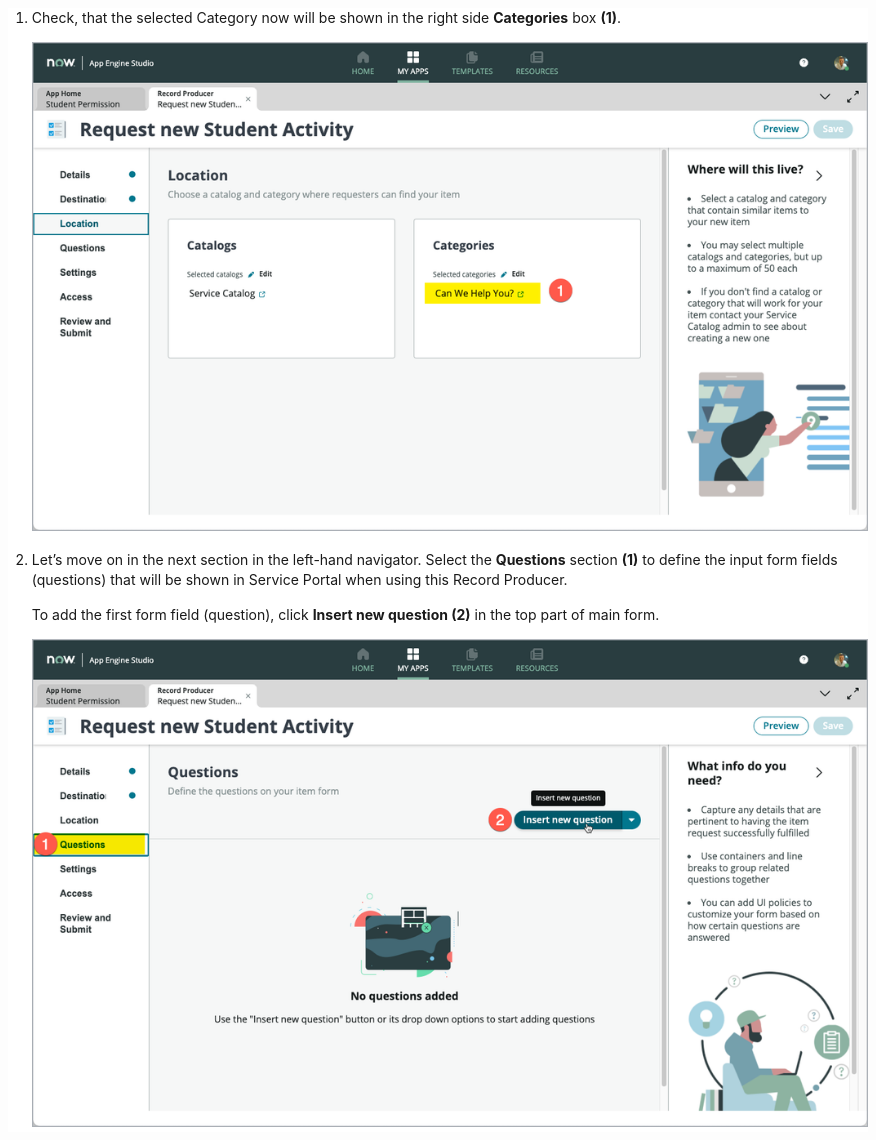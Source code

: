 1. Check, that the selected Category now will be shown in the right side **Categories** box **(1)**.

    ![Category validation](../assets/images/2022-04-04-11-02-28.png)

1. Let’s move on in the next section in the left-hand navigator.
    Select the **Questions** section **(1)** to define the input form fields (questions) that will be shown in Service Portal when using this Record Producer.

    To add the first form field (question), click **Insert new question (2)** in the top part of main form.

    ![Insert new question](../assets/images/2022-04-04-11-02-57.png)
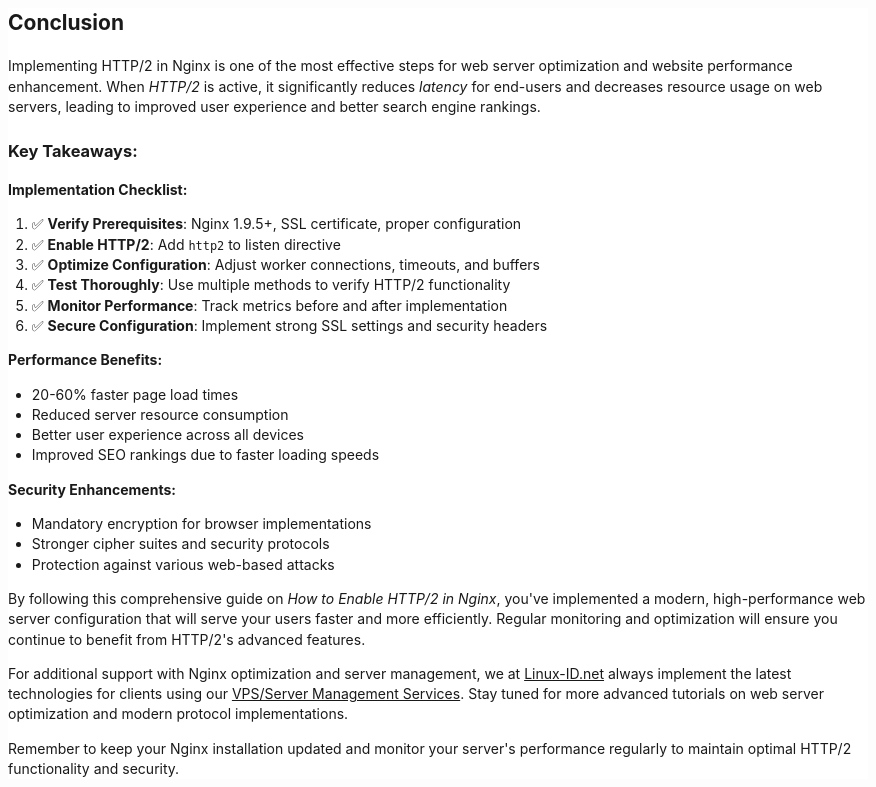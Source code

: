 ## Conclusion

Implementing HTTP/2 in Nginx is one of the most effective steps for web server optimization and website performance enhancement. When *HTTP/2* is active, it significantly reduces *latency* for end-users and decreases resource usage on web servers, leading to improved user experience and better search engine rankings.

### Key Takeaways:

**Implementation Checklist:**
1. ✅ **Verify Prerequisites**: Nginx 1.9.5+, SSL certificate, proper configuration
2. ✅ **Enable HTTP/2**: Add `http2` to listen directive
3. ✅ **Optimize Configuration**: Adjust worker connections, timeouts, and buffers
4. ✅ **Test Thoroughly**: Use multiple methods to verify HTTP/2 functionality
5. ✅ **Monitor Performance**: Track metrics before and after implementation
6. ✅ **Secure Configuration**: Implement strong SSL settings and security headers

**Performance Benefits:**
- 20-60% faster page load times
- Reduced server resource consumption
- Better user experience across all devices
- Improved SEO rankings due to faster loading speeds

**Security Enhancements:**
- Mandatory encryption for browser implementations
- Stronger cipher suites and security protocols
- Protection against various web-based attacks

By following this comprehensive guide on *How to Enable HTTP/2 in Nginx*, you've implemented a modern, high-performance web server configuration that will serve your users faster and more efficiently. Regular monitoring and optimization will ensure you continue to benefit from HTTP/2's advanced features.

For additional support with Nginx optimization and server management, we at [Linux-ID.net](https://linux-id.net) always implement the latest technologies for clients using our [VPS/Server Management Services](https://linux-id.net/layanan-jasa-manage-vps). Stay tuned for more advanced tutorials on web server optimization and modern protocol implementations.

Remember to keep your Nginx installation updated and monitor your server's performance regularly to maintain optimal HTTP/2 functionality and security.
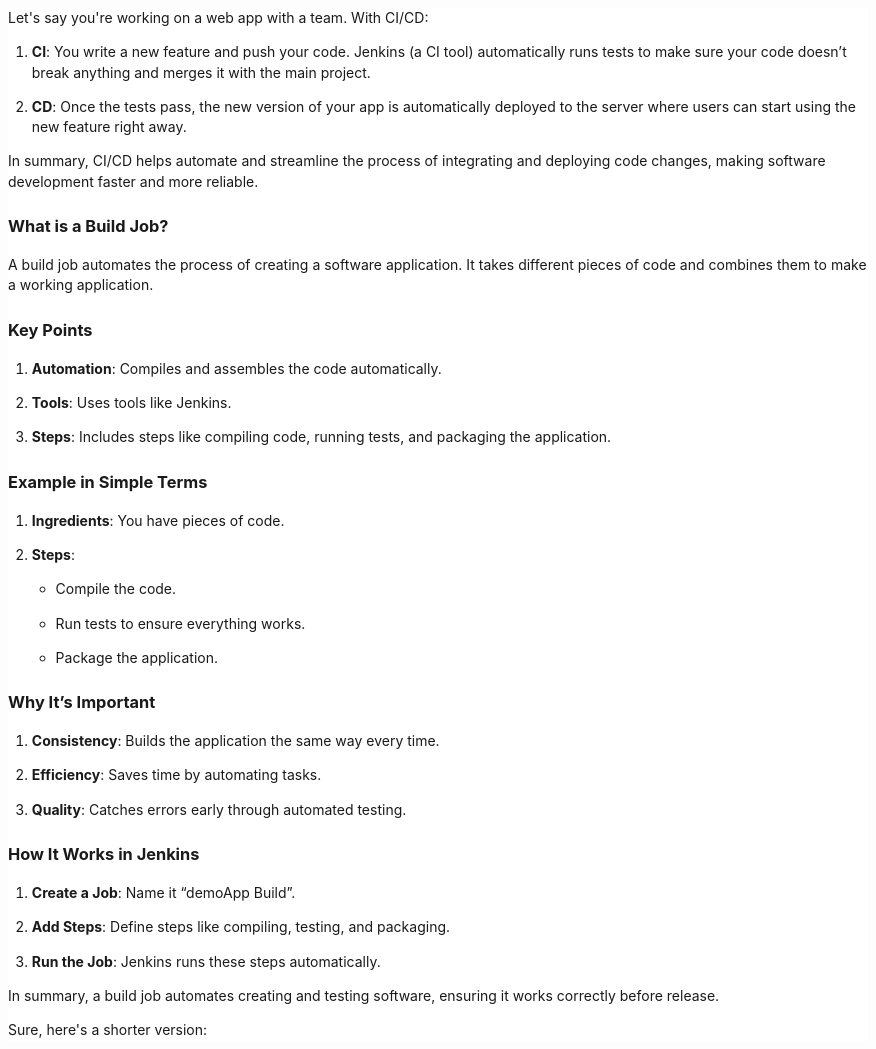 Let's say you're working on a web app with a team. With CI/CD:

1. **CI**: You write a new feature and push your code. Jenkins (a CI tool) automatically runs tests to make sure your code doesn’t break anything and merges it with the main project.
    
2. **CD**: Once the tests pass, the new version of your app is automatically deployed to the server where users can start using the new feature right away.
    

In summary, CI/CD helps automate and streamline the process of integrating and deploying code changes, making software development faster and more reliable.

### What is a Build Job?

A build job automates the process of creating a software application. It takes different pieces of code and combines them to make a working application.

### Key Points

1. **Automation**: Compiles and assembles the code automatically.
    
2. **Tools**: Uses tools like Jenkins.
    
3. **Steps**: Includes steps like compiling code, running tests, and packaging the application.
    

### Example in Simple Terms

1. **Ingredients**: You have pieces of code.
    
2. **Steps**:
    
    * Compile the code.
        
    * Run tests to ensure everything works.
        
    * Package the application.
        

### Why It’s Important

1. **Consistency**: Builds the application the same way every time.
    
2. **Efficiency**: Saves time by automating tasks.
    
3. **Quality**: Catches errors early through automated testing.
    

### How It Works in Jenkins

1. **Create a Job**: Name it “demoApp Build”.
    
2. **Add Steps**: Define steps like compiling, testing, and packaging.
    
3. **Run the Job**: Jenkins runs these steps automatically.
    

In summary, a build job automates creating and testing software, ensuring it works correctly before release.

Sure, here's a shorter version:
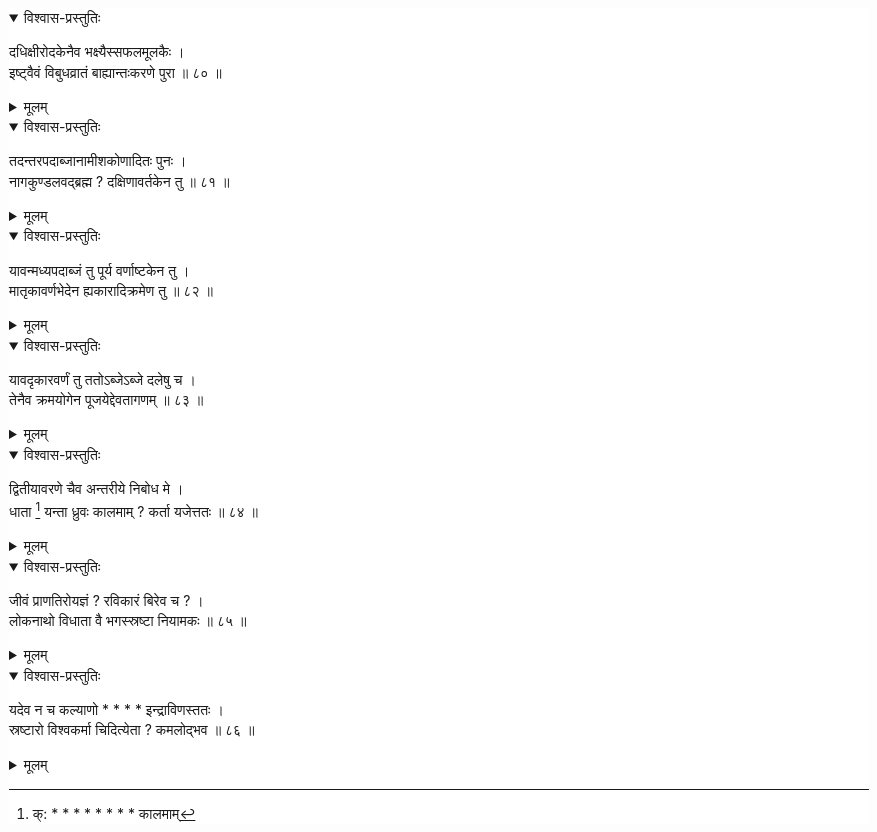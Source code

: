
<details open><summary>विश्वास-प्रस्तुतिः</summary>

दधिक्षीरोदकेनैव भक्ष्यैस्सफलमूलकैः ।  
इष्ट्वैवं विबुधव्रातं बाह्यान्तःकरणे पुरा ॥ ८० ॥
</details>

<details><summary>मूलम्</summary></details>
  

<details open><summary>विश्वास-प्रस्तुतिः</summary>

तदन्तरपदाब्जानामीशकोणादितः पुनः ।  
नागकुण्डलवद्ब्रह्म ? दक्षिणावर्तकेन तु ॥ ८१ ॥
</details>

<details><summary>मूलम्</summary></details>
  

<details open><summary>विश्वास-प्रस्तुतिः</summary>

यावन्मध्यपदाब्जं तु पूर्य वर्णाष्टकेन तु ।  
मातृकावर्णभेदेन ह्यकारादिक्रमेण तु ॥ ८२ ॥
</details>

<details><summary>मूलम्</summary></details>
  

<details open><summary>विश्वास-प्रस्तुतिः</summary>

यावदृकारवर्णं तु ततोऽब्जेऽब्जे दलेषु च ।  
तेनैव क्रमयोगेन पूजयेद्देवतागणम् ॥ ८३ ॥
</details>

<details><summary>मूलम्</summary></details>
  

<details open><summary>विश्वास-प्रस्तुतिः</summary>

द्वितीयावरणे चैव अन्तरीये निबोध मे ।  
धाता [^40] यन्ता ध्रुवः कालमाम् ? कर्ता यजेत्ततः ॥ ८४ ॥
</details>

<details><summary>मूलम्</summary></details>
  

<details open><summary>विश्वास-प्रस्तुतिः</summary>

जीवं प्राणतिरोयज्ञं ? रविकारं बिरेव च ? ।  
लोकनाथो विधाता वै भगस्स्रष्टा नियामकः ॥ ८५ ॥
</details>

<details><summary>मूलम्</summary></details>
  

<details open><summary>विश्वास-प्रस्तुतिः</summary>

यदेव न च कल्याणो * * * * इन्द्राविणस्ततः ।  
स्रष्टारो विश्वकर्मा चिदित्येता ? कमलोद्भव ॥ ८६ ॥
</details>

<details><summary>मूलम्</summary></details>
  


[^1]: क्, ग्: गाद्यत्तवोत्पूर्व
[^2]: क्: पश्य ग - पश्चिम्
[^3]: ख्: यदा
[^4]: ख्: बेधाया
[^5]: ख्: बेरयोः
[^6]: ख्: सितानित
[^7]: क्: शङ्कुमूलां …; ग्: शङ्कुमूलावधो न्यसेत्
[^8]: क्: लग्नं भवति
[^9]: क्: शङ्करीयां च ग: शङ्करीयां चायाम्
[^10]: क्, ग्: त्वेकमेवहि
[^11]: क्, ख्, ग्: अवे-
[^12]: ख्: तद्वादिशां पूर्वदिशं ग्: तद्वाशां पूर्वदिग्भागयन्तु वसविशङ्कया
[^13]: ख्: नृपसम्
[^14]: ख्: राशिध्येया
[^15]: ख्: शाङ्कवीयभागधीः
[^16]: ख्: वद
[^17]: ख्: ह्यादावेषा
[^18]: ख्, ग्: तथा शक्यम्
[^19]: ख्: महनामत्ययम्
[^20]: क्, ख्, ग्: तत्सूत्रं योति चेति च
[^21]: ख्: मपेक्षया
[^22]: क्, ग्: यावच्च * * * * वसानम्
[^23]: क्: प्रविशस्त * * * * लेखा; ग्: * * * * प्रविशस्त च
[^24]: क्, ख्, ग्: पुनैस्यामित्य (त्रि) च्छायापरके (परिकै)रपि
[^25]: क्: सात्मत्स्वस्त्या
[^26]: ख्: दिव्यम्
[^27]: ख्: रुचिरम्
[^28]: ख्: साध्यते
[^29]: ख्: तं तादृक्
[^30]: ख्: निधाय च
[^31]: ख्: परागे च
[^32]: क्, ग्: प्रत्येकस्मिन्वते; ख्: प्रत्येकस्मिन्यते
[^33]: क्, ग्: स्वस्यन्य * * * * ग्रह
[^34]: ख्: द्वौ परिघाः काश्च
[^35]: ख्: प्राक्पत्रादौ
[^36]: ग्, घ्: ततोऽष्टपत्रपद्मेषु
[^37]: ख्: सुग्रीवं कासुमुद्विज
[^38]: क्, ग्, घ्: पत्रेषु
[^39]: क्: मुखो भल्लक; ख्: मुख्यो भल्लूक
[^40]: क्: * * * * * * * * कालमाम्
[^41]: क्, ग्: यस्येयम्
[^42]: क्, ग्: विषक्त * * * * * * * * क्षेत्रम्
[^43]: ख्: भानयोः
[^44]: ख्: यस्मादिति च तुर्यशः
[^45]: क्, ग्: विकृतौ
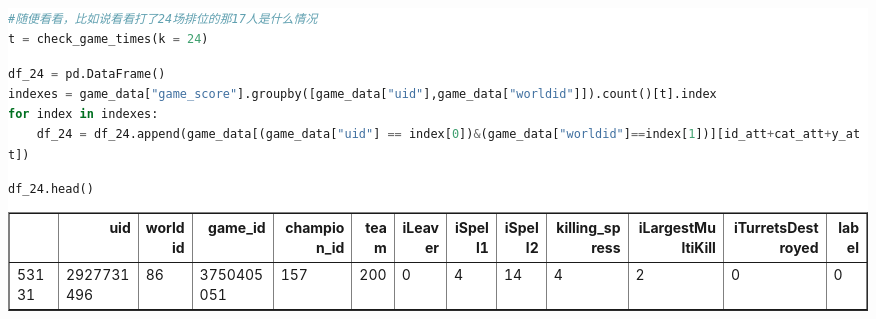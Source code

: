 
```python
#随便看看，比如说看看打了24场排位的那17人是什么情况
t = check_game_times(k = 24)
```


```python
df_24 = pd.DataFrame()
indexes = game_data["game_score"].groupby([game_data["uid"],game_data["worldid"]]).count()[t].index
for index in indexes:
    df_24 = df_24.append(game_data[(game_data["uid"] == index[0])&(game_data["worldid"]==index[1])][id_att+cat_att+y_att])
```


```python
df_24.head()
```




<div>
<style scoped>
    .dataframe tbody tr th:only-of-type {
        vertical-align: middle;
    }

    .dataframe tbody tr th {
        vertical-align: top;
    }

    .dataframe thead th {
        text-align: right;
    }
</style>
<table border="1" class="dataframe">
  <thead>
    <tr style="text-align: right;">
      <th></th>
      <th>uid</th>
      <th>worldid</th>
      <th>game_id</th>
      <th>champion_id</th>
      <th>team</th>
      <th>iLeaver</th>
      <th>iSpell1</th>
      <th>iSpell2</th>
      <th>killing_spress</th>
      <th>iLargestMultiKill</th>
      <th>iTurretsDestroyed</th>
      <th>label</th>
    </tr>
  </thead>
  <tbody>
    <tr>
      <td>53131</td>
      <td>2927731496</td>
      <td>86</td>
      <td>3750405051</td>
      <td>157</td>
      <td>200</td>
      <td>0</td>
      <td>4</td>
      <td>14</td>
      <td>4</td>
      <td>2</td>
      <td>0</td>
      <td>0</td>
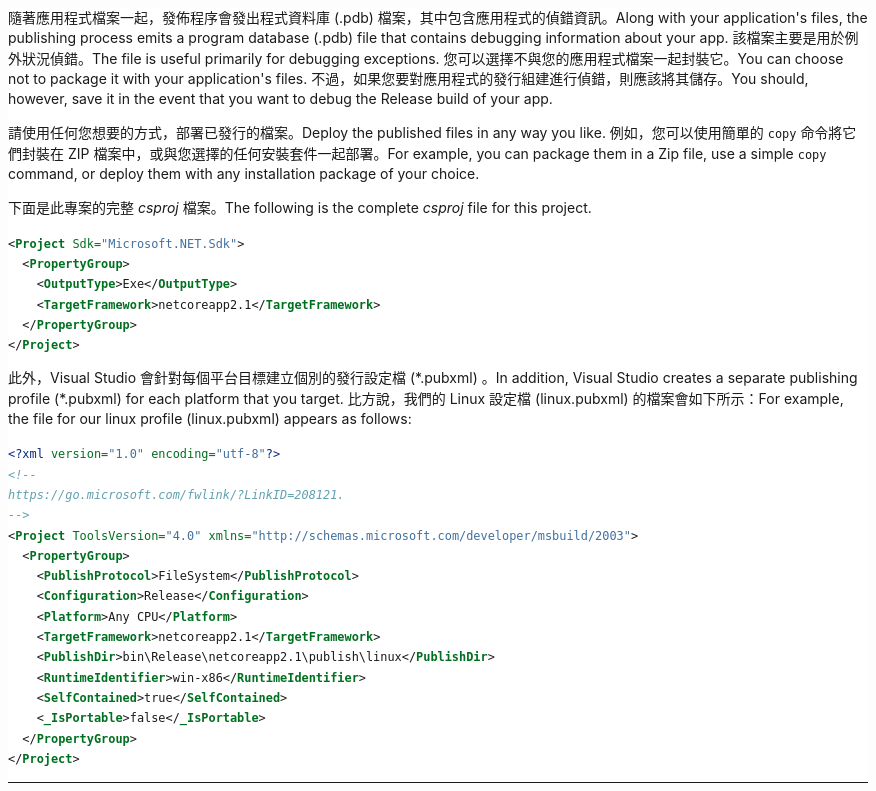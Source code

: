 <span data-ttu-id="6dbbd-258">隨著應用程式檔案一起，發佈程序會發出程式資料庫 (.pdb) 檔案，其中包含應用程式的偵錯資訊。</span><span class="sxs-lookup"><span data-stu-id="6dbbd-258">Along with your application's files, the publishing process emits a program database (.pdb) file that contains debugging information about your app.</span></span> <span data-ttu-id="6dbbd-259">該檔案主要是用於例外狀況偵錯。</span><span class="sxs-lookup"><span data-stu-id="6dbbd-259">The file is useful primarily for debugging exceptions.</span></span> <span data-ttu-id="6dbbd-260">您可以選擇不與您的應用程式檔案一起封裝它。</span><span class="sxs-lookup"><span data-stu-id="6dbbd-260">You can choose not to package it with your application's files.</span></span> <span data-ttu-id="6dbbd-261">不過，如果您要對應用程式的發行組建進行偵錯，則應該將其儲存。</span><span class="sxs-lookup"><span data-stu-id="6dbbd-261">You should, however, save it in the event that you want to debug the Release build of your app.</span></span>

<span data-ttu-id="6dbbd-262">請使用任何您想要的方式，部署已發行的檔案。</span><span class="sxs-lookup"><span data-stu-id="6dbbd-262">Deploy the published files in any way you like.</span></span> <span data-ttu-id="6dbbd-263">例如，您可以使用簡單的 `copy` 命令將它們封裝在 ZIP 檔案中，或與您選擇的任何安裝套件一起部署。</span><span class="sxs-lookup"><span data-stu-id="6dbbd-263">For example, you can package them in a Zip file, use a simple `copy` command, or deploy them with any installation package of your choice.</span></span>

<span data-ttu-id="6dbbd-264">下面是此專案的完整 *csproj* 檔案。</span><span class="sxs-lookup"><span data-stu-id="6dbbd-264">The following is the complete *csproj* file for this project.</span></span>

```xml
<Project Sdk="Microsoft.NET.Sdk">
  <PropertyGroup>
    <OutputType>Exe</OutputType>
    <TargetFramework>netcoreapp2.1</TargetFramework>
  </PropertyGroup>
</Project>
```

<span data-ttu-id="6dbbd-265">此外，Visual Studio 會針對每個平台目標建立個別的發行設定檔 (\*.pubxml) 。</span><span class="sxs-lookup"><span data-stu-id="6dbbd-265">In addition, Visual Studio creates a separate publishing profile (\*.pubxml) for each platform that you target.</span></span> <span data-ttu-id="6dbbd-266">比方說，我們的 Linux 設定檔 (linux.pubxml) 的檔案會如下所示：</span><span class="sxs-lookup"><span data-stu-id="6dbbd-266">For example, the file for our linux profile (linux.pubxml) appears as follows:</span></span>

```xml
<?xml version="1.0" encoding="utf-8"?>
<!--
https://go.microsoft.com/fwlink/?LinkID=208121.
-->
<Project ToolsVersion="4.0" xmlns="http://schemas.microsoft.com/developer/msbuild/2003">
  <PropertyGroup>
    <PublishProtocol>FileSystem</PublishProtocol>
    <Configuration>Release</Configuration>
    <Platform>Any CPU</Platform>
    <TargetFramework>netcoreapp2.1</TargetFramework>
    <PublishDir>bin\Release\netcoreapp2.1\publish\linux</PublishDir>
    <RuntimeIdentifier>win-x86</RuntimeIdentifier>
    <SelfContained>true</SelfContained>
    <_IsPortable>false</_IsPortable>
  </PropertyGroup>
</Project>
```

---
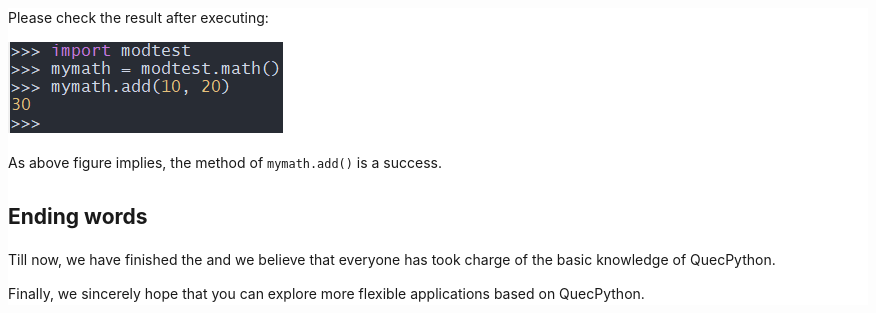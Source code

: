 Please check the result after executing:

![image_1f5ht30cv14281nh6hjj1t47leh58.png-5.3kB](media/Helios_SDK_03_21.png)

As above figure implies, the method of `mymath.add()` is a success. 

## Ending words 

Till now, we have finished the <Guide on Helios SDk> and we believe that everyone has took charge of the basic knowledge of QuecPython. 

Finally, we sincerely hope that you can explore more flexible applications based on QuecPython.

■ ■ ■ ■ ■

◆ **EXERCISE INSTRUCTIONS**: Write out exactly the lines that fall from the line with "- 20-60% faster page load times" to the line with "- Protection against" in the records above, keeping both ends.

◆ **THE COMPLETED TASK**:
- 20-60% faster page load times
- Reduced server resource consumption
- Better user experience across all devices
- Improved SEO rankings due to faster loading speeds

**Security Enhancements:**
- Mandatory encryption for browser implementations
- Stronger cipher suites and security protocols
- Protection against various web-based attacks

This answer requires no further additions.